Наша точка зрения, как может показаться, противоречит принятому в чеховедении мнению о том, что чеховское комическое мышление анекдотично (т. е. ситуативно). На самом деле вопрос о том, ситуативно или дискурсивно мышление Чехова-юмориста, – это вопрос о курице и яйце. Действие юморески, как мы показали, кристаллизуется вокруг доминирующего первичного речевого жанра, но этот жанр обычно прямо связан с анекдотической ситуацией (фреймами допроса, рыбной ловли и т. д.). Ситуация оказывается парадоксальной, переворачивается[221 - Ср., например, замечание Л. М. Лотман о закономерности чеховского водевиля: «„серьезные“, торжественные ситуации – свадьба, юбилей, взимание долгов, лекция, брачное предложение – перетекают в нечто противоположное» (Лотман Л. М. Драматургия А. П. Чехова. Идеи и формы // Русская литература 1870—1890-х годов. Проблемы литературного процесса. Свердловск, 1985. С. 111).], но пуантом чеховского анекдота обычно становится перемена жанра. В тех случаях, когда Чехова интересует только ситуация, а не слово героя, получаются очерки – «На волчьей садке», «Салон де варьете», «В Москве на Трубной», «На реке» и др., – которые представляют собой, как отмечает А. П. Чудаков, тупиковую ветвь чеховской эволюции[222 - См.: Чудаков А. П. Мир Чехова: Возникновение и утверждение. С. 69—75.]. Заметим, что во всех этих текстах представлено множество героев, многоголосие, которое не укладывается в рамки отдельного речевого жанра. В отличие от них анекдотическая сценка, ставшая на несколько лет главным чеховским литературным жанром, предполагает ограниченное число героев (обычно – 2—3) и ядро диалога. Диалог же выстроен вокруг определенного речевого жанра и подчинен задаче его трансформации.

До сих пор мы писали только о чеховской юмористике.
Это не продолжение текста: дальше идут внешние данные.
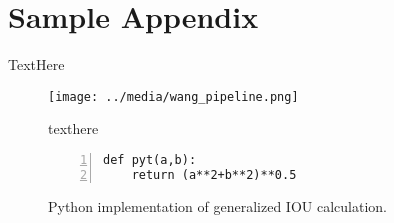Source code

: \section{Sample Appendix}
TextHere

\begin{figure}[h] %
    \texttt{[image: ../media/wang\_pipeline.png]}
    \caption{texthere}
    \label{delme_figure} %
\end{figure}


\begin{figure}[h] %
\begin{lstlisting}[numbers=left]
def pyt(a,b):
    return (a**2+b**2)**0.5
\end{lstlisting}
\onehalfspacing %
\caption{Python implementation of generalized IOU calculation.}
\label{delme_code} %
\end{figure}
У позднего Чехова весьма редко выделяется всего один речевой жанр, подчиняющий себе остальные. Это может происходить в «центростремительно» построенных текстах, где действие сосредоточено вокруг одного героя и его излюбленной речевой партии, или в тех случаях, когда рассказ центрирован на чисто коммуникативной проблематике[223 - Например, проповедь в рассказе «Без заглавия»; письмо в рассказе «На святках»; о последнем см. раздел 6.3.]. Но в большинстве рассказов, не говоря уже о повестях и пьесах, конечно, нельзя говорить о доминировании только одного речевого жанра. Однако проблема речевых жанров у Чехова этим не снимается.

Во-первых, сохраняется упомянутый выше принцип «смены регистров»: он превращается в сложную интерференцию множества речевых жанров, их бесконечные трансформации, переклички и взаимоналожения. Это связано с тем, что каждый персонаж получает свой набор характерных речевых жанров, причем центральные герои обычно оказываются «многожанровыми», а второстепенные могут ограничиваться всего одним доминирующим жанром[224 - «Брюзжание» у Михаила Федоровича в «Скучной истории», обличение у Павла Ивановича в «Гусеве» и т. п.].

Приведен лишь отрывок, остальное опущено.